FastSSV Plugin Architecture¶
Overview¶
FastSSV uses a plugin-based rule system where validation rules are automatically discovered and registered at import time. This architecture provides:
- Extensibility: Add new rules without modifying core code
- Modularity: Each rule is independent and self-contained
- Flexibility: Enable/disable rules by category or ID
- Maintainability: Clear separation of concerns
Core Components¶
1. Rule Base Class (core/base.py)¶
All validation rules inherit from the abstract Rule class:
from abc import ABC, abstractmethod
from typing import List
class Rule(ABC):
"""Abstract base class for validation rules."""
rule_id: str
name: str
description: str
severity: Severity
suggested_fix: str
@abstractmethod
def validate(self, sql: str, dialect: str = "postgres") -> List[RuleViolation]:
"""Validate SQL query and return violations."""
pass
2. RuleViolation Data Class (core/base.py)¶
Violations are returned as structured objects:
from dataclasses import dataclass, field
from enum import Enum
class Severity(Enum):
"""Severity level for rule violations."""

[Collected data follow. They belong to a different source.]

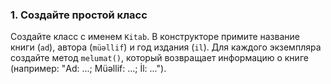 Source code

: ### 1. **Создайте простой класс**

Создайте класс с именем `Kitab`. В конструкторе примите название книги (`ad`), автора (`müəllif`) и год издания (`il`). Для каждого экземпляра создайте метод `melumat()`, который возвращает информацию о книге (например: "Ad: ...; Müəllif: ...; İl: ...").
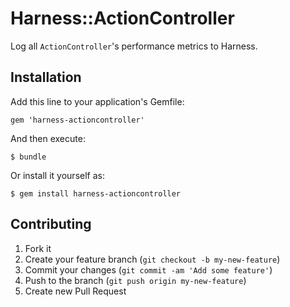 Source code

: # Harness::ActionController

Log all `ActionController`'s performance metrics to Harness.

## Installation

Add this line to your application's Gemfile:

    gem 'harness-actioncontroller'

And then execute:

    $ bundle

Or install it yourself as:

    $ gem install harness-actioncontroller

## Contributing

1. Fork it
2. Create your feature branch (`git checkout -b my-new-feature`)
3. Commit your changes (`git commit -am 'Add some feature'`)
4. Push to the branch (`git push origin my-new-feature`)
5. Create new Pull Request

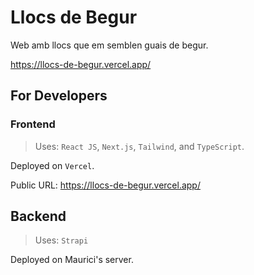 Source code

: # Llocs de Begur

Web amb llocs que em semblen guais de begur.

<https://llocs-de-begur.vercel.app/>

## For Developers

### Frontend

> Uses: `React JS`, `Next.js`, `Tailwind`, and `TypeScript`.

Deployed on `Vercel`.

Public URL: <https://llocs-de-begur.vercel.app/>

## Backend

> Uses: `Strapi`

Deployed on Maurici's server.
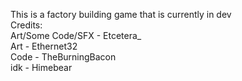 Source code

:This is a factory building game that is currently in dev  
Credits:  
    Art/Some Code/SFX - Etcetera_  
    Art - Ethernet32  
    Code - TheBurningBacon  
    idk - Himebear
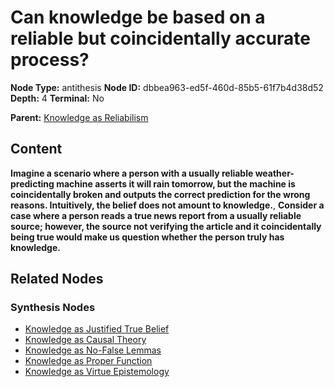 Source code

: # Can knowledge be based on a reliable but coincidentally accurate process?

**Node Type:** antithesis
**Node ID:** dbbea963-ed5f-460d-85b5-61f7b4d38d52
**Depth:** 4
**Terminal:** No

**Parent:** [Knowledge as Reliabilism](knowledge-as-reliabilism-synthesis-3822e039-2eba-4bd9-a25e-ce472a789666.md)

## Content

**Imagine a scenario where a person with a usually reliable weather-predicting machine asserts it will rain tomorrow, but the machine is coincidentally broken and outputs the correct prediction for the wrong reasons. Intuitively, the belief does not amount to knowledge.**, **Consider a case where a person reads a true news report from a usually reliable source; however, the source not verifying the article and it coincidentally being true would make us question whether the person truly has knowledge.**

## Related Nodes

### Synthesis Nodes

- [Knowledge as Justified True Belief](knowledge-as-justified-true-belief-synthesis-02ad9f0f-ee19-41c1-87a9-50eab0c9342f.md)
- [Knowledge as Causal Theory](knowledge-as-causal-theory-synthesis-16ae7ae5-97ac-4b78-ba81-415fa201b169.md)
- [Knowledge as No-False Lemmas](knowledge-as-no-false-lemmas-synthesis-8c0c57bf-9c2e-446f-818f-2ce561e72e6a.md)
- [Knowledge as Proper Function](knowledge-as-proper-function-synthesis-b7f4dee1-d0b2-462a-b8b9-bbea0849f623.md)
- [Knowledge as Virtue Epistemology](knowledge-as-virtue-epistemology-synthesis-9b343942-bdcf-4bc8-bb6c-10e2639c4f31.md)
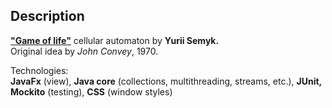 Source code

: ## Description

<a href="https://ru.wikipedia.org/wiki/%D0%98%D0%B3%D1%80%D0%B0_%C2%AB%D0%96%D0%B8%D0%B7%D0%BD%D1%8C%C2%BB"><b>"Game of life"</b></a> cellular automaton by <b>Yurii Semyk.</b><br/>
Original idea by <i>John Convey</i>, 1970.

Technologies:  <br/>
<b>JavaFx</b> (view), <b>Java core</b> (collections, multithreading, streams, etc.), <b>JUnit, Mockito</b> (testing), <b>CSS</b> (window styles)
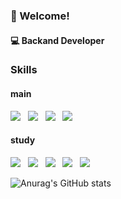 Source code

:### 🐬 Welcome!
#### :computer: Backand Developer
  
### Skills
#### main 
<img src="https://img.shields.io/badge/Java-007396?style=for-the-badge&logo=Java&logoColor=white"> &nbsp;
<img src="https://img.shields.io/badge/Spring-6DB33F?style=for-the-badge&logo=spring&logoColor=white"> &nbsp;
<img src="https://img.shields.io/badge/MyBatis-004088?style=for-the-badge&logo=mybatis&logoColor=white"> &nbsp;
<img src="https://img.shields.io/badge/Oracle-F80000?style=for-the-badge&logo=oracle&logoColor=white"> &nbsp;


#### study
<img src="https://img.shields.io/badge/SpringBoot-6DB33F?style=for-the-badge&logo=springboot&logoColor=white"> &nbsp;
<img src="https://img.shields.io/badge/Jpa-004088?style=for-the-badge&logo=jpa&logoColor=white"> &nbsp;
<img src="https://img.shields.io/badge/QueryDSL-004088?style=for-the-badge&logo=querydsl&logoColor=white"> &nbsp;
<img src="https://img.shields.io/badge/Kafka-231F20?style=for-the-badge&logo=apachekafka&logoColor=white"> &nbsp;
<img src="https://img.shields.io/badge/Mysql-4479A1?style=for-the-badge&logo=mysql&logoColor=white"> &nbsp;

![Anurag's GitHub stats](https://github-readme-stats.vercel.app/api?username=hwiseo-cho&show_icons=true&bg_color=00000000)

ERROR = "error" # Blocks validation (gates the CLI exit code)
WARNING = "warning" # Best-practice issue; escalated under --strict
@dataclass
class RuleViolation:
rule_id: str # e.g., "concept_standardization.standard_concept_enforcement"
severity: Severity # ERROR or WARNING
message: str # Human-readable issue description
suggested_fix: str # Prose fix recommendation
location: Optional[str] = None # Optional location info (table.column or SQL fragment)
details: dict = field(default_factory=dict) # In-process metadata; not serialised
suggested_fix_patch: Optional[dict] = None # Mechanical patch (REPLACE/ADD/REMOVE) when applicable
In-process consumers (Python API users, rule authors writing tests) interact with these fields directly. The JSON serialisation differs:
def to_dict(self) -> dict:
"""Serialise for the CLI report and the HTTP API.
The single ``fix`` field unifies prose and mechanical patches:
- For FREEFORM patches (the default for ~60% of rules), ``fix`` is the
prose ``suggested_fix`` string.
- For REPLACE/ADD/REMOVE patches (~40%), ``fix`` is a patch dict
``{"action": ..., "span": [s, e] | "at": pos, "text": ...}``.
Consumers switch on ``isinstance(fix, str)`` vs ``dict``.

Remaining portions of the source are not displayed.